Which lines below include "very"? Copy them all.

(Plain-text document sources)
^^^^^^^^^^^^^^^^

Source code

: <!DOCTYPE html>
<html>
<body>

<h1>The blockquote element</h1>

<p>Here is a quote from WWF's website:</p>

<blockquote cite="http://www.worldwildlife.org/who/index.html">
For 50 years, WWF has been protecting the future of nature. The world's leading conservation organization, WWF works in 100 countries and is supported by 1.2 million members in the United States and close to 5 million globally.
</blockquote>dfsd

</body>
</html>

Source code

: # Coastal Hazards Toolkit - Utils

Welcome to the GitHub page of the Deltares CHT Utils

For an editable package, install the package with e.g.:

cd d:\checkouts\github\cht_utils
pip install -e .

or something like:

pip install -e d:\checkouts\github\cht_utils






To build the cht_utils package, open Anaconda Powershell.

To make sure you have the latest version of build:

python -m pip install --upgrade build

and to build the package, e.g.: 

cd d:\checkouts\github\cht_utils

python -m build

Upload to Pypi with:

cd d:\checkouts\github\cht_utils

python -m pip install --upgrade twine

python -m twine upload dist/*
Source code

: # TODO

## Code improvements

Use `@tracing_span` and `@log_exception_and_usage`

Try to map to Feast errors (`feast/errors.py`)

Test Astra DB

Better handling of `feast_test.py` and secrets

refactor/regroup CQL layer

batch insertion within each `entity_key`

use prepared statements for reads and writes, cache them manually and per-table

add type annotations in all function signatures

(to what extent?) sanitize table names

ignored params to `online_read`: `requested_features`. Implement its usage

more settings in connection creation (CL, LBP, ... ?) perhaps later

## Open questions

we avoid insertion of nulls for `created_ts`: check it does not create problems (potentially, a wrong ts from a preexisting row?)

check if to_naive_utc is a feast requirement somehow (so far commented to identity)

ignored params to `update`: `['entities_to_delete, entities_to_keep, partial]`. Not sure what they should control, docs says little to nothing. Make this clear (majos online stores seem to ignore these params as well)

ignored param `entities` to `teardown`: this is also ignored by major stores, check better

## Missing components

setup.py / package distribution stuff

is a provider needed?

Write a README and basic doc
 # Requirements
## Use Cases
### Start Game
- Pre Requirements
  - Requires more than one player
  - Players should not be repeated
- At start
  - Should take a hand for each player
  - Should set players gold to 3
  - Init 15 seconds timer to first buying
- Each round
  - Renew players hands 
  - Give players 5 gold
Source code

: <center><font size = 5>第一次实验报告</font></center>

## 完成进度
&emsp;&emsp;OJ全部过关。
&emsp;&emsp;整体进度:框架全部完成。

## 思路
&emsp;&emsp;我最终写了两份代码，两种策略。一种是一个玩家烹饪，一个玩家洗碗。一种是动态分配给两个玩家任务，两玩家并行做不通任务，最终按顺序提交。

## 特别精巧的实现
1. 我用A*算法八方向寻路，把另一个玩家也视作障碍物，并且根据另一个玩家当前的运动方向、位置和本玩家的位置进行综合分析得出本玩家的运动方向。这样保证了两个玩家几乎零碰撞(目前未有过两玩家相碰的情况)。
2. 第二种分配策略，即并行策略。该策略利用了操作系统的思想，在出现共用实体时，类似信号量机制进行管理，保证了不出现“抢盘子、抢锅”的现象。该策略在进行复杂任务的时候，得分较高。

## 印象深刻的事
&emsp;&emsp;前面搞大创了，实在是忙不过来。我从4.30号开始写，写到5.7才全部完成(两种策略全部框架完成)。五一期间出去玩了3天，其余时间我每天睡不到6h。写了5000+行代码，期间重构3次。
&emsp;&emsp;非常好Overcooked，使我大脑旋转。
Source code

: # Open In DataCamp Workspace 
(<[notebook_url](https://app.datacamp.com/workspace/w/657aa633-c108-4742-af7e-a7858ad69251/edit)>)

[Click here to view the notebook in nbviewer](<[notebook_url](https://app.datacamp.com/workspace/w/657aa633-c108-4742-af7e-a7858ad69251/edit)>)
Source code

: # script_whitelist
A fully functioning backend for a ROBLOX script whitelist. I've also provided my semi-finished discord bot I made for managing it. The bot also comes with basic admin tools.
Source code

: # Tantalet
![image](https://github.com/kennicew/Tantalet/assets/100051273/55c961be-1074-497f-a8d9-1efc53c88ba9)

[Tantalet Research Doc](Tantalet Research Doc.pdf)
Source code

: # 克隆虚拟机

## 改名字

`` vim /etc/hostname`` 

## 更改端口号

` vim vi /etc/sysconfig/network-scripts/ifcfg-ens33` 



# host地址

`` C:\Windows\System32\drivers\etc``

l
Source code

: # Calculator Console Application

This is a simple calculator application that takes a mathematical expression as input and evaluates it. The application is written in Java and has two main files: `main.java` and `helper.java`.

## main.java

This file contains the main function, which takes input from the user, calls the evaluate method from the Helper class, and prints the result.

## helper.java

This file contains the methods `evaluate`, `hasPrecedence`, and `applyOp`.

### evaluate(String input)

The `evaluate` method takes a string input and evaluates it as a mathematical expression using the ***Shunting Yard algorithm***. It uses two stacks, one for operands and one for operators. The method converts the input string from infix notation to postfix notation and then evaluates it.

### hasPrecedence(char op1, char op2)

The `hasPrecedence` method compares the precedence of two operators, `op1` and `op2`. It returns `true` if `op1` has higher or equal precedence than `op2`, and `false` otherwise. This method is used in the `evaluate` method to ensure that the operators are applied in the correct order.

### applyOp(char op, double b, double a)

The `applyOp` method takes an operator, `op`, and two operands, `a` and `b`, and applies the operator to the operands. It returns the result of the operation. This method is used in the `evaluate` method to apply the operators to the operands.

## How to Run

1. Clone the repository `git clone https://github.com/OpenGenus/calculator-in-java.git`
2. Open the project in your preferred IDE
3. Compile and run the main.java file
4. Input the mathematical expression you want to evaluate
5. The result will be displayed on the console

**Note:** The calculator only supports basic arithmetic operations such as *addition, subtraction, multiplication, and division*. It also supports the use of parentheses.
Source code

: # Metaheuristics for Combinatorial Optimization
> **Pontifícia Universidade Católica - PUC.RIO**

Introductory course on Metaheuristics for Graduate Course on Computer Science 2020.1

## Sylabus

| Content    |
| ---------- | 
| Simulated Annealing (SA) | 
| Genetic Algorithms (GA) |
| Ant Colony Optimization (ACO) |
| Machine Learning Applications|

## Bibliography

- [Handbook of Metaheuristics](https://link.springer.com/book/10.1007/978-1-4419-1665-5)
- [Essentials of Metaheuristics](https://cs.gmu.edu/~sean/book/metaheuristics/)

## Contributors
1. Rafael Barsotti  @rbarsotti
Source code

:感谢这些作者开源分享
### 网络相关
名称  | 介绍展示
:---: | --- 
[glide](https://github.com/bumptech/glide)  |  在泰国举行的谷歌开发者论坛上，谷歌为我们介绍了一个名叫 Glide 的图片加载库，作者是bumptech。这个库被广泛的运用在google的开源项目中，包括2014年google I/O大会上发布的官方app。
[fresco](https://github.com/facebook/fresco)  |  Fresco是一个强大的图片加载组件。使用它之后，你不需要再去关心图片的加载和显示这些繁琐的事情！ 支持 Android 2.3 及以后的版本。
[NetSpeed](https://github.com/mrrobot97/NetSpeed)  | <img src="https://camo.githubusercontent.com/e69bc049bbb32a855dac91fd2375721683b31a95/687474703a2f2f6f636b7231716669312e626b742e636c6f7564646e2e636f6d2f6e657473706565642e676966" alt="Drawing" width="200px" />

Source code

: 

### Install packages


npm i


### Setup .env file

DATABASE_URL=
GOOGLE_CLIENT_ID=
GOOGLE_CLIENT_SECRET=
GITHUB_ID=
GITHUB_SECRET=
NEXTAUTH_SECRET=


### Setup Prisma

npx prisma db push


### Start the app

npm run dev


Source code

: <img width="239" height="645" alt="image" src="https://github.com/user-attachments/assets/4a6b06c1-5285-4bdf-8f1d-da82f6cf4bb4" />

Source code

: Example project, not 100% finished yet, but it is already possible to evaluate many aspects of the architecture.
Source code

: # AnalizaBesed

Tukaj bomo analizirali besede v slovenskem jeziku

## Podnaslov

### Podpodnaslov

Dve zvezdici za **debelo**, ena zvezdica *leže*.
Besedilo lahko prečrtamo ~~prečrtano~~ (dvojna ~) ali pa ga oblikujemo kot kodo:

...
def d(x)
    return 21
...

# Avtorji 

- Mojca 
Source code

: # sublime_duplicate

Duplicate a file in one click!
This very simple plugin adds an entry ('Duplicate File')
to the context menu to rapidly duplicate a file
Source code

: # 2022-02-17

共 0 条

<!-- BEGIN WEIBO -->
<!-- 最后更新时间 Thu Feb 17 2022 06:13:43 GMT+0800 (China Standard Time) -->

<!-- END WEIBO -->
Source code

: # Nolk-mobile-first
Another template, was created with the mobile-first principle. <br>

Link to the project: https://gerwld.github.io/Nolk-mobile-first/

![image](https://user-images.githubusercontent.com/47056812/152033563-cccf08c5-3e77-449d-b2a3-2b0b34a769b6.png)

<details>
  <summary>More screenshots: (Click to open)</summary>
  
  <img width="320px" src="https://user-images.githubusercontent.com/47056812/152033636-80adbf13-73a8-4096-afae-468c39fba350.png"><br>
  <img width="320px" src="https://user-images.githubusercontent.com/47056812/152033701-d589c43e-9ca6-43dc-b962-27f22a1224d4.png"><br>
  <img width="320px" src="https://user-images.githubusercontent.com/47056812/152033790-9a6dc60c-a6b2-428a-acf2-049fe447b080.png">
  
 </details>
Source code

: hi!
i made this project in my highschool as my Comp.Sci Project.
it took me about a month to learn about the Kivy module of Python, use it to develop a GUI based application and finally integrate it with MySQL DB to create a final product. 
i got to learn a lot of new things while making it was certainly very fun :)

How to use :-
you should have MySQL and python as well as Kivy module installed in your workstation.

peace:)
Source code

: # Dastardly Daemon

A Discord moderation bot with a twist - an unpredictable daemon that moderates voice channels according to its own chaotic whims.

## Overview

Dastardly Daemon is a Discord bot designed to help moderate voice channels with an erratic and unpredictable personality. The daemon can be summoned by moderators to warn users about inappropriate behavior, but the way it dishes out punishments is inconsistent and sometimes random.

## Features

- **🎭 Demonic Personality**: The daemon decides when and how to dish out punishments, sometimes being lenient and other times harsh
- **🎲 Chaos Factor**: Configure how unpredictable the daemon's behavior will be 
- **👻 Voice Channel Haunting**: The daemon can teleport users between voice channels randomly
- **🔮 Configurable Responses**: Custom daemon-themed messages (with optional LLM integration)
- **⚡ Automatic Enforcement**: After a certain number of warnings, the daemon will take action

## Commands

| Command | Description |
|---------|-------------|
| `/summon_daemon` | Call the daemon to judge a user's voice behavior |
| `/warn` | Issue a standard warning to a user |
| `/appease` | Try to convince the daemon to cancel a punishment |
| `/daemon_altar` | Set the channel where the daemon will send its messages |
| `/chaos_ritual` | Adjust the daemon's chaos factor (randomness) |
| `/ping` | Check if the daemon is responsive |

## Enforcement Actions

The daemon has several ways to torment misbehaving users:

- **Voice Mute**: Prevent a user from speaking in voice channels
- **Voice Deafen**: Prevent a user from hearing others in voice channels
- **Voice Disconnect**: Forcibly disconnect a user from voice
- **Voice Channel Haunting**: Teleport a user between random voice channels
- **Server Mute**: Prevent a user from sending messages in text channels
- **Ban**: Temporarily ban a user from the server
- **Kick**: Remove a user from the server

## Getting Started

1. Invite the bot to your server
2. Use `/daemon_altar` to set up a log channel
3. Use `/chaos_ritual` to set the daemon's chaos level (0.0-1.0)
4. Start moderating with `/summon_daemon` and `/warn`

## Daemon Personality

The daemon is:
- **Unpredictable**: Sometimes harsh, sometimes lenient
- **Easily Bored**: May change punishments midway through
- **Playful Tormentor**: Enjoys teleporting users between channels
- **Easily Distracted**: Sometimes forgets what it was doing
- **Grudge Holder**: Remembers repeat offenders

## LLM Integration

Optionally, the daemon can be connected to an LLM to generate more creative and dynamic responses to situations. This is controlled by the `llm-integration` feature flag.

^^^^^^^^^^^^^^^^

▸ **Task answer**
This very simple plugin adds an entry ('Duplicate File')
i got to learn a lot of new things while making it was certainly very fun :)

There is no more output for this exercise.